▶ [WORK TO BE COMPLETED] Scan the records for "commands". Report each line that includes it.

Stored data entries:
BEGIN

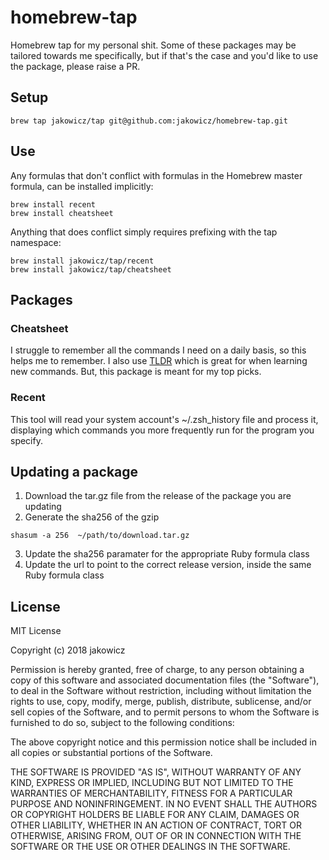 # homebrew-tap

Homebrew tap for my personal shit. Some of these packages may be tailored towards me specifically, but if that's the case and you'd like to use the package, please raise a PR.

## Setup

```shell
brew tap jakowicz/tap git@github.com:jakowicz/homebrew-tap.git
```

## Use

Any formulas that don't conflict with formulas in the Homebrew master formula, can be installed implicitly:

```shell
brew install recent
brew install cheatsheet
```

Anything that does conflict simply requires prefixing with the tap namespace:

```shell
brew install jakowicz/tap/recent
brew install jakowicz/tap/cheatsheet
```

## Packages

### Cheatsheet

I struggle to remember all the commands I need on a daily basis, so this helps me to remember. I also use [TLDR](https://github.com/tldr-pages/tldr) which is great for when learning new commands. But, this package is meant for my top picks.

### Recent

This tool will read your system account's ~/.zsh_history file and process it, displaying which commands you more frequently run for the program you specify.

## Updating a package

1. Download the tar.gz file from the release of the package you are updating
2. Generate the sha256 of the gzip

```
shasum -a 256  ~/path/to/download.tar.gz
```

3. Update the sha256 paramater for the appropriate Ruby formula class
4. Update the url to point to the correct release version, inside the same Ruby formula class 

## License

MIT License

Copyright (c) 2018 jakowicz

Permission is hereby granted, free of charge, to any person obtaining a copy
of this software and associated documentation files (the "Software"), to deal
in the Software without restriction, including without limitation the rights
to use, copy, modify, merge, publish, distribute, sublicense, and/or sell
copies of the Software, and to permit persons to whom the Software is
furnished to do so, subject to the following conditions:

The above copyright notice and this permission notice shall be included in all
copies or substantial portions of the Software.

THE SOFTWARE IS PROVIDED "AS IS", WITHOUT WARRANTY OF ANY KIND, EXPRESS OR
IMPLIED, INCLUDING BUT NOT LIMITED TO THE WARRANTIES OF MERCHANTABILITY,
FITNESS FOR A PARTICULAR PURPOSE AND NONINFRINGEMENT. IN NO EVENT SHALL THE
AUTHORS OR COPYRIGHT HOLDERS BE LIABLE FOR ANY CLAIM, DAMAGES OR OTHER
LIABILITY, WHETHER IN AN ACTION OF CONTRACT, TORT OR OTHERWISE, ARISING FROM,
OUT OF OR IN CONNECTION WITH THE SOFTWARE OR THE USE OR OTHER DEALINGS IN THE
SOFTWARE.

END

▶ [EXERCISE ANSWER]
I struggle to remember all the commands I need on a daily basis, so this helps me to remember. I also use [TLDR](https://github.com/tldr-pages/tldr) which is great for when learning new commands. But, this package is meant for my top picks.
This tool will read your system account's ~/.zsh_history file and process it, displaying which commands you more frequently run for the program you specify.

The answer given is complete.